§ TASK DETAILS
Each line of the listing below must be retyped exactly, with images left out.

§ SUPPLIED MATERIAL

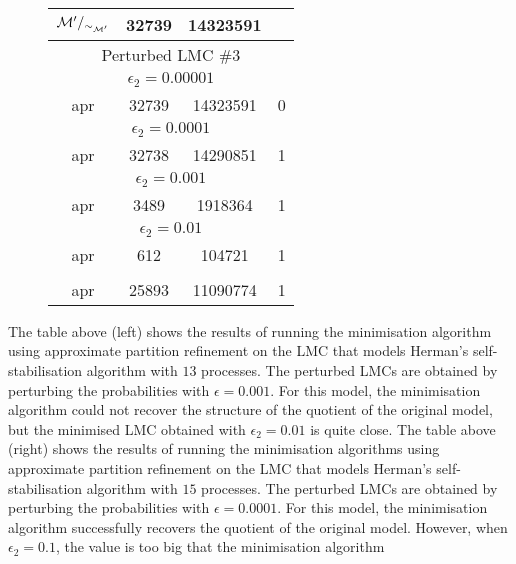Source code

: \begin{figure}[h!]
\begin{floatrow}
{\begin{tabular}{|c|c|c|c|}
				$\mathcal{M}'/_{\sim_{\mathcal{M}'}}$     & 	32739 &	14323591    & \\
				\hline
				\multicolumn{4}{|c|}{Perturbed LMC \#3}\\ 
				\hline
				\multicolumn{4}{|c|}{$\epsilon_2 = 0.00001$}\\
				\hline
				apr		&  32739 &	14323591 &	0\\
				\hline
				\multicolumn{4}{|c|}{$\epsilon_2 = 0.0001$}\\
				\hline
				apr		&  32738 &	14290851&	1\\
				\hline			
				\multicolumn{4}{|c|}{$\epsilon_2 =  0.001$}\\
				\hline
				apr		 &  3489 &	1918364	& 1 \\
				\hline		
				\multicolumn{4}{|c|}{$\epsilon_2 =  0.01$}\\
				\hline
				\rowcolor{yellow}
				apr		 &  612	& 104721 &	1\\
				\rowcolor{white}
				\hline					
				\multicolumn{4}{|c|}{$\epsilon_2 = 0.1$}\\
				\hline
				\rowcolor{red!40}
				apr		 &  25893	& 11090774	& 1\\
				\hline
			\end{tabular}	
		}{}
	\end{floatrow}
\end{figure}


The table above (left) shows the results of running the minimisation algorithm using approximate partition refinement on the LMC that models Herman's self-stabilisation algorithm with $13$ processes. The perturbed LMCs are obtained by perturbing the probabilities with $\epsilon = 0.001$. For this model, the minimisation algorithm could not recover the structure of the quotient of the original model, but the minimised LMC obtained with $\epsilon_2 = 0.01$ is quite close. The table above (right) shows the results of running the minimisation algorithms using approximate partition refinement on the LMC that models Herman's self-stabilisation algorithm with $15$ processes. The perturbed LMCs are obtained by perturbing the probabilities with $\epsilon = 0.0001$. For this model, the minimisation algorithm successfully recovers the quotient of the original model. However, when $\epsilon_2 = 0.1$, the value is too big that the minimisation algorithm



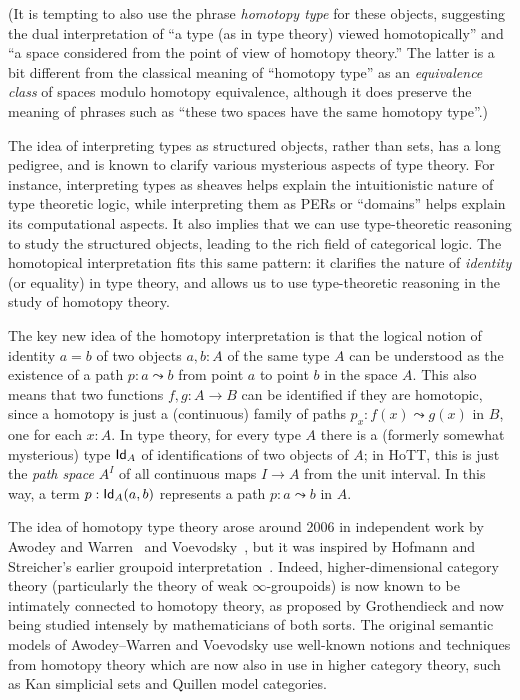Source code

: (It is tempting to also use the phrase \emph{homotopy type} for these objects, suggesting the dual interpretation of ``a type (as in type theory) viewed homotopically'' and ``a space considered from the point of view of homotopy theory.''
The latter is a bit different from the classical meaning of ``homotopy type'' as an \emph{equivalence class} of spaces modulo homotopy equivalence, although it does preserve the meaning of phrases such as ``these two spaces have the same homotopy type''.)

The idea of interpreting types as structured objects, rather than sets, has a long pedigree, and is known to clarify various mysterious aspects of type theory.
For instance, interpreting types as sheaves helps explain the intuitionistic nature of type theoretic logic, while interpreting them as PERs or ``domains'' helps explain its computational aspects.
It also implies that we can use type-theoretic reasoning to study the structured objects, leading to the rich field of categorical logic.
The homotopical interpretation fits this same pattern: it clarifies the nature of \emph{identity} (or equality) in type theory, and allows us to use type-theoretic reasoning in the study of homotopy theory.

The key new idea of the homotopy interpretation is that the logical notion of identity $a = b$ of two objects $a, b: A$ of the same type $A$ can be understood as the existence of a path $p : a \leadsto b$ from point $a$ to point $b$ in the space $A$.
This also means that two functions $f, g: A\to B$ can be identified if they are homotopic, since a homotopy is just a (continuous) family of paths $p_x: f(x) \leadsto g(x)$ in $B$, one for each $x:A$.
In type theory, for every type $A$ there is a (formerly somewhat mysterious) type $\idtypevar{A}$ of identifications of two objects of $A$; in HoTT, this is just the \emph{path space} $A^I$ of all continuous maps $I\to A$ from the unit interval.
In this way, a term $p : \idtype[A]{a}{b}$ represents a path $p : a \leadsto b$ in $A$. 

The idea of homotopy type theory arose around 2006 in independent work by Awodey and Warren~\cite{AW} and Voevodsky~\cite{VV}, but it was inspired by 
Hofmann and Streicher's earlier groupoid interpretation~\cite{HofmannM:gromtt}.
Indeed, higher-dimensional category theory (particularly the theory of weak $\infty$-groupoids) is now known to be intimately connected to homotopy theory, as proposed by Grothendieck and now being studied intensely by mathematicians of both sorts.
The original semantic models of Awodey--Warren and Voevodsky use well-known notions and techniques from homotopy theory which are now also in use in higher category theory, such as Kan simplicial sets and Quillen model categories.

§ TASK RESULT
Source code

: \begin{figure}[h!]
\begin{floatrow}
{\begin{tabular}{|c|c|c|c|}
				$\mathcal{M}'/_{\sim_{\mathcal{M}'}}$     & 	32739 &	14323591    & \\
				\hline
				\multicolumn{4}{|c|}{Perturbed LMC \#3}\\ 
				\hline
				\multicolumn{4}{|c|}{$\epsilon_2 = 0.00001$}\\
				\hline
				apr		&  32739 &	14323591 &	0\\
				\hline
				\multicolumn{4}{|c|}{$\epsilon_2 = 0.0001$}\\
				\hline
				apr		&  32738 &	14290851&	1\\
				\hline			
				\multicolumn{4}{|c|}{$\epsilon_2 =  0.001$}\\
				\hline
				apr		 &  3489 &	1918364	& 1 \\
				\hline		
				\multicolumn{4}{|c|}{$\epsilon_2 =  0.01$}\\
				\hline
				\rowcolor{yellow}
				apr		 &  612	& 104721 &	1\\
				\rowcolor{white}
				\hline					
				\multicolumn{4}{|c|}{$\epsilon_2 = 0.1$}\\
				\hline
				\rowcolor{red!40}
				apr		 &  25893	& 11090774	& 1\\
				\hline
			\end{tabular}	
		}{}
	\end{floatrow}
\end{figure}


The table above (left) shows the results of running the minimisation algorithm using approximate partition refinement on the LMC that models Herman's self-stabilisation algorithm with $13$ processes. The perturbed LMCs are obtained by perturbing the probabilities with $\epsilon = 0.001$. For this model, the minimisation algorithm could not recover the structure of the quotient of the original model, but the minimised LMC obtained with $\epsilon_2 = 0.01$ is quite close. The table above (right) shows the results of running the minimisation algorithms using approximate partition refinement on the LMC that models Herman's self-stabilisation algorithm with $15$ processes. The perturbed LMCs are obtained by perturbing the probabilities with $\epsilon = 0.0001$. For this model, the minimisation algorithm successfully recovers the quotient of the original model. However, when $\epsilon_2 = 0.1$, the value is too big that the minimisation algorithm



Source code

: (It is tempting to also use the phrase \emph{homotopy type} for these objects, suggesting the dual interpretation of ``a type (as in type theory) viewed homotopically'' and ``a space considered from the point of view of homotopy theory.''
The latter is a bit different from the classical meaning of ``homotopy type'' as an \emph{equivalence class} of spaces modulo homotopy equivalence, although it does preserve the meaning of phrases such as ``these two spaces have the same homotopy type''.)

The idea of interpreting types as structured objects, rather than sets, has a long pedigree, and is known to clarify various mysterious aspects of type theory.
For instance, interpreting types as sheaves helps explain the intuitionistic nature of type theoretic logic, while interpreting them as PERs or ``domains'' helps explain its computational aspects.
It also implies that we can use type-theoretic reasoning to study the structured objects, leading to the rich field of categorical logic.
The homotopical interpretation fits this same pattern: it clarifies the nature of \emph{identity} (or equality) in type theory, and allows us to use type-theoretic reasoning in the study of homotopy theory.

The key new idea of the homotopy interpretation is that the logical notion of identity $a = b$ of two objects $a, b: A$ of the same type $A$ can be understood as the existence of a path $p : a \leadsto b$ from point $a$ to point $b$ in the space $A$.
This also means that two functions $f, g: A\to B$ can be identified if they are homotopic, since a homotopy is just a (continuous) family of paths $p_x: f(x) \leadsto g(x)$ in $B$, one for each $x:A$.
In type theory, for every type $A$ there is a (formerly somewhat mysterious) type $\idtypevar{A}$ of identifications of two objects of $A$; in HoTT, this is just the \emph{path space} $A^I$ of all continuous maps $I\to A$ from the unit interval.
In this way, a term $p : \idtype[A]{a}{b}$ represents a path $p : a \leadsto b$ in $A$. 

The idea of homotopy type theory arose around 2006 in independent work by Awodey and Warren~\cite{AW} and Voevodsky~\cite{VV}, but it was inspired by 
Hofmann and Streicher's earlier groupoid interpretation~\cite{HofmannM:gromtt}.
Indeed, higher-dimensional category theory (particularly the theory of weak $\infty$-groupoids) is now known to be intimately connected to homotopy theory, as proposed by Grothendieck and now being studied intensely by mathematicians of both sorts.
The original semantic models of Awodey--Warren and Voevodsky use well-known notions and techniques from homotopy theory which are now also in use in higher category theory, such as Kan simplicial sets and Quillen model categories.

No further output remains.